Work to complete >>
Because the pictures are not wanted, give back only the exact text of every entry below.

Provided data >>

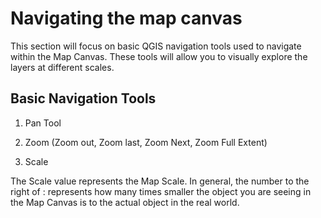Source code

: # Navigating the map canvas

This section will focus on basic QGIS navigation tools used to navigate within the Map Canvas. These tools will allow you to visually explore the layers at different scales.

## Basic Navigation Tools

1. Pan Tool

2. Zoom (Zoom out, Zoom last, Zoom Next, Zoom Full Extent)

3. Scale

The Scale value represents the Map Scale. In general, the number to the right of : represents how many times smaller the object you are seeing in the Map Canvas is to the actual object in the real world.

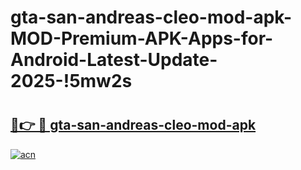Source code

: # gta-san-andreas-cleo-mod-apk-MOD-Premium-APK-Apps-for-Android-Latest-Update-2025-!5mw2s

# <h2><a href="https://c9a43o.esa.edu.pl?title=gta-san-andreas-cleo-mod-apk&ref=5mw2s">🔗👉 🔴 gta-san-andreas-cleo-mod-apk</a></h2>

[![acn](https://github.com/user-attachments/assets/0f9c940e-d8b0-45ae-aac7-cd30a18b3e1c)](https://c9a43o.esa.edu.pl?title=gta-san-andreas-cleo-mod-apk&ref=5mw2s)

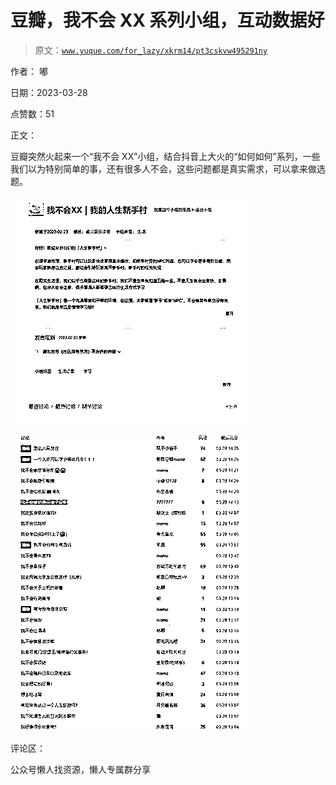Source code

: # 豆瓣，我不会 XX 系列小组，互动数据好

> 原文：[`www.yuque.com/for_lazy/xkrm14/pt3cskvw495291ny`](https://www.yuque.com/for_lazy/xkrm14/pt3cskvw495291ny)



作者： 嘟



日期：2023-03-28



点赞数：51



正文：



豆瓣突然火起来一个“我不会 XX”小组，结合抖音上大火的“如何如何”系列，一些我们以为特别简单的事，还有很多人不会，这些问题都是真实需求，可以拿来做选题。



![](img/2f2c3367f1dbf493a231b2aaa9a68214.png)  

![](img/31d38a02ec427012af7695e3fdc77955.png)  

评论区：



公众号懒人找资源，懒人专属群分享

</ne-p></ne-p>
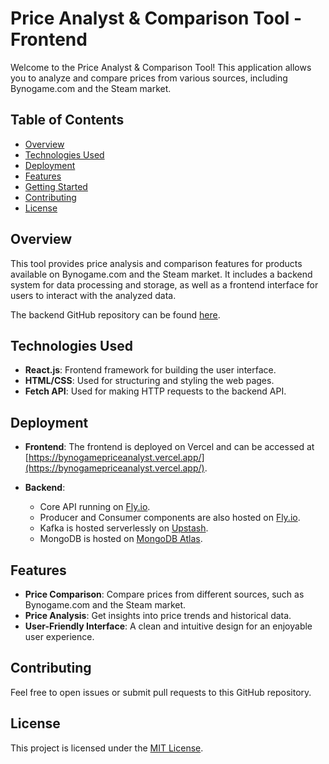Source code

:# Price Analyst & Comparison Tool - Frontend

Welcome to the Price Analyst & Comparison Tool! This application allows you to analyze and compare prices from various sources, including Bynogame.com and the Steam market.

## Table of Contents

- [Overview](#overview)
- [Technologies Used](#technologies-used)
- [Deployment](#deployment)
- [Features](#features)
- [Getting Started](#getting-started)
- [Contributing](#contributing)
- [License](#license)

## Overview

This tool provides price analysis and comparison features for products available on Bynogame.com and the Steam market. It includes a backend system for data processing and storage, as well as a frontend interface for users to interact with the analyzed data.

The backend GitHub repository can be found [here](https://github.com/oguzhantasimaz/bynogame-price-analyst).

## Technologies Used

- **React.js**: Frontend framework for building the user interface.
- **HTML/CSS**: Used for structuring and styling the web pages.
- **Fetch API**: Used for making HTTP requests to the backend API.

## Deployment

- **Frontend**: The frontend is deployed on Vercel and can be accessed at [https://bynogamepriceanalyst.vercel.app/](https://bynogamepriceanalyst.vercel.app/).

- **Backend**:
    - Core API running on  [Fly.io](https://fly.io/).
    - Producer and Consumer components are also hosted on [Fly.io](https://fly.io/).
    - Kafka is hosted serverlessly on [Upstash](https://upstash.com/).
    - MongoDB is hosted on [MongoDB Atlas](https://www.mongodb.com/cloud/atlas).
  

## Features

- **Price Comparison**: Compare prices from different sources, such as Bynogame.com and the Steam market.
- **Price Analysis**: Get insights into price trends and historical data.
- **User-Friendly Interface**: A clean and intuitive design for an enjoyable user experience.

## Contributing

Feel free to open issues or submit pull requests to this GitHub repository.

## License

This project is licensed under the [MIT License](LICENSE).


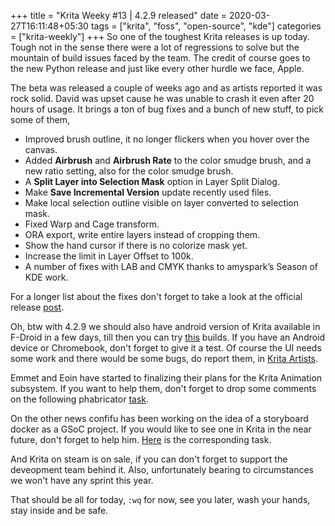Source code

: +++
title = "Krita Weeky #13 | 4.2.9 released"
date = 2020-03-27T16:11:48+05:30
tags = ["krita", "foss", "open-source", "kde"]
categories = ["krita-weekly"]
+++
So one of the toughest Krita releases is up today. Tough not in the sense there were a lot of regressions to solve but the mountain of build issues faced by the team. The credit of course goes to the new Python release and just like every other hurdle we face, Apple.

The beta was released a couple of weeks ago and as artists reported it was rock solid. David was upset cause he was unable to crash it even after 20 hours of usage. It brings a ton of bug fixes and a bunch of new stuff, to pick some of them,

 - Improved brush outline, it no longer flickers when you hover over the canvas.
 - Added **Airbrush** and **Airbrush Rate** to the color smudge brush, and a new ratio setting, also for the color smudge brush.
 - A **Split Layer into Selection Mask** option in Layer Split Dialog.
 - Make **Save Incremental Version** update recently used files.
 - Make local selection outline visible on layer converted to selection mask.
 - Fixed Warp and Cage transform.
 - ORA export, write entire layers instead of cropping them.
 - Show the hand cursor if there is no colorize mask yet.
 - Increase the limit in Layer Offset to 100k.
 - A number of fixes with LAB and CMYK thanks to amyspark’s Season of KDE work.
 
For a longer list about the fixes don't forget to take a look at the official release [post](https://krita.org/en/item/krita-4-2-9-released/).

Oh, btw with 4.2.9 we should also have android version of Krita available in F-Droid in a few days, till then you can try [this](https://krita-artists.org/t/making-and-testing-the-android-build-from-source/436/42?u=hellozee) builds. If you have an Android device or Chromebook, don't forget to give it a test. Of course the UI needs some work and there would be some bugs, do report them, in [Krita Artists](https://krita-artists.org/).

Emmet and Eoin have started to finalizing their plans for the Krita Animation subsystem. If you want to help them, don't forget to drop some comments on the following phabricator [task](https://phabricator.kde.org/T12769).

On the other news confifu has been working on the idea of a storyboard docker as a GSoC project. If you would like to see one in Krita in the near future, don't forget to help him. [Here](https://phabricator.kde.org/T12819) is the corresponding task.

And Krita on steam is on sale, if you can don't forget to support the deveopment team behind it. Also, unfortunately bearing to circumstances we won't have any sprint this year.

That should be all for today, `:wq` for now, see you later, wash your hands, stay inside and be safe.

Solution below >>
Source code

: # Navigating the map canvas

This section will focus on basic QGIS navigation tools used to navigate within the Map Canvas. These tools will allow you to visually explore the layers at different scales.

## Basic Navigation Tools

1. Pan Tool

2. Zoom (Zoom out, Zoom last, Zoom Next, Zoom Full Extent)

3. Scale

The Scale value represents the Map Scale. In general, the number to the right of : represents how many times smaller the object you are seeing in the Map Canvas is to the actual object in the real world.

Source code

: # gta-san-andreas-cleo-mod-apk-MOD-Premium-APK-Apps-for-Android-Latest-Update-2025-!5mw2s

# <h2><a href="https://c9a43o.esa.edu.pl?title=gta-san-andreas-cleo-mod-apk&ref=5mw2s">🔗👉 🔴 gta-san-andreas-cleo-mod-apk</a></h2>

[![acn](https://github.com/user-attachments/assets/0f9c940e-d8b0-45ae-aac7-cd30a18b3e1c)](https://c9a43o.esa.edu.pl?title=gta-san-andreas-cleo-mod-apk&ref=5mw2s)

Source code

: # 豆瓣，我不会 XX 系列小组，互动数据好

> 原文：[`www.yuque.com/for_lazy/xkrm14/pt3cskvw495291ny`](https://www.yuque.com/for_lazy/xkrm14/pt3cskvw495291ny)



作者： 嘟



日期：2023-03-28



点赞数：51



正文：



豆瓣突然火起来一个“我不会 XX”小组，结合抖音上大火的“如何如何”系列，一些我们以为特别简单的事，还有很多人不会，这些问题都是真实需求，可以拿来做选题。



![](img/2f2c3367f1dbf493a231b2aaa9a68214.png)  

![](img/31d38a02ec427012af7695e3fdc77955.png)  

评论区：



公众号懒人找资源，懒人专属群分享

</ne-p></ne-p>
Source code

:# Price Analyst & Comparison Tool - Frontend

Welcome to the Price Analyst & Comparison Tool! This application allows you to analyze and compare prices from various sources, including Bynogame.com and the Steam market.

## Table of Contents

- [Overview](#overview)
- [Technologies Used](#technologies-used)
- [Deployment](#deployment)
- [Features](#features)
- [Getting Started](#getting-started)
- [Contributing](#contributing)
- [License](#license)

## Overview

This tool provides price analysis and comparison features for products available on Bynogame.com and the Steam market. It includes a backend system for data processing and storage, as well as a frontend interface for users to interact with the analyzed data.

The backend GitHub repository can be found [here](https://github.com/oguzhantasimaz/bynogame-price-analyst).

## Technologies Used

- **React.js**: Frontend framework for building the user interface.
- **HTML/CSS**: Used for structuring and styling the web pages.
- **Fetch API**: Used for making HTTP requests to the backend API.

## Deployment

- **Frontend**: The frontend is deployed on Vercel and can be accessed at [https://bynogamepriceanalyst.vercel.app/](https://bynogamepriceanalyst.vercel.app/).

- **Backend**:
    - Core API running on  [Fly.io](https://fly.io/).
    - Producer and Consumer components are also hosted on [Fly.io](https://fly.io/).
    - Kafka is hosted serverlessly on [Upstash](https://upstash.com/).
    - MongoDB is hosted on [MongoDB Atlas](https://www.mongodb.com/cloud/atlas).
  

## Features

- **Price Comparison**: Compare prices from different sources, such as Bynogame.com and the Steam market.
- **Price Analysis**: Get insights into price trends and historical data.
- **User-Friendly Interface**: A clean and intuitive design for an enjoyable user experience.

## Contributing

Feel free to open issues or submit pull requests to this GitHub repository.

## License

This project is licensed under the [MIT License](LICENSE).


Source code

: +++
title = "Krita Weeky #13 | 4.2.9 released"
date = 2020-03-27T16:11:48+05:30
tags = ["krita", "foss", "open-source", "kde"]
categories = ["krita-weekly"]
+++
So one of the toughest Krita releases is up today. Tough not in the sense there were a lot of regressions to solve but the mountain of build issues faced by the team. The credit of course goes to the new Python release and just like every other hurdle we face, Apple.

The beta was released a couple of weeks ago and as artists reported it was rock solid. David was upset cause he was unable to crash it even after 20 hours of usage. It brings a ton of bug fixes and a bunch of new stuff, to pick some of them,

 - Improved brush outline, it no longer flickers when you hover over the canvas.
 - Added **Airbrush** and **Airbrush Rate** to the color smudge brush, and a new ratio setting, also for the color smudge brush.
 - A **Split Layer into Selection Mask** option in Layer Split Dialog.
 - Make **Save Incremental Version** update recently used files.
 - Make local selection outline visible on layer converted to selection mask.
 - Fixed Warp and Cage transform.
 - ORA export, write entire layers instead of cropping them.
 - Show the hand cursor if there is no colorize mask yet.
 - Increase the limit in Layer Offset to 100k.
 - A number of fixes with LAB and CMYK thanks to amyspark’s Season of KDE work.
 
For a longer list about the fixes don't forget to take a look at the official release [post](https://krita.org/en/item/krita-4-2-9-released/).

Oh, btw with 4.2.9 we should also have android version of Krita available in F-Droid in a few days, till then you can try [this](https://krita-artists.org/t/making-and-testing-the-android-build-from-source/436/42?u=hellozee) builds. If you have an Android device or Chromebook, don't forget to give it a test. Of course the UI needs some work and there would be some bugs, do report them, in [Krita Artists](https://krita-artists.org/).

Emmet and Eoin have started to finalizing their plans for the Krita Animation subsystem. If you want to help them, don't forget to drop some comments on the following phabricator [task](https://phabricator.kde.org/T12769).

On the other news confifu has been working on the idea of a storyboard docker as a GSoC project. If you would like to see one in Krita in the near future, don't forget to help him. [Here](https://phabricator.kde.org/T12819) is the corresponding task.

And Krita on steam is on sale, if you can don't forget to support the deveopment team behind it. Also, unfortunately bearing to circumstances we won't have any sprint this year.

That should be all for today, `:wq` for now, see you later, wash your hands, stay inside and be safe.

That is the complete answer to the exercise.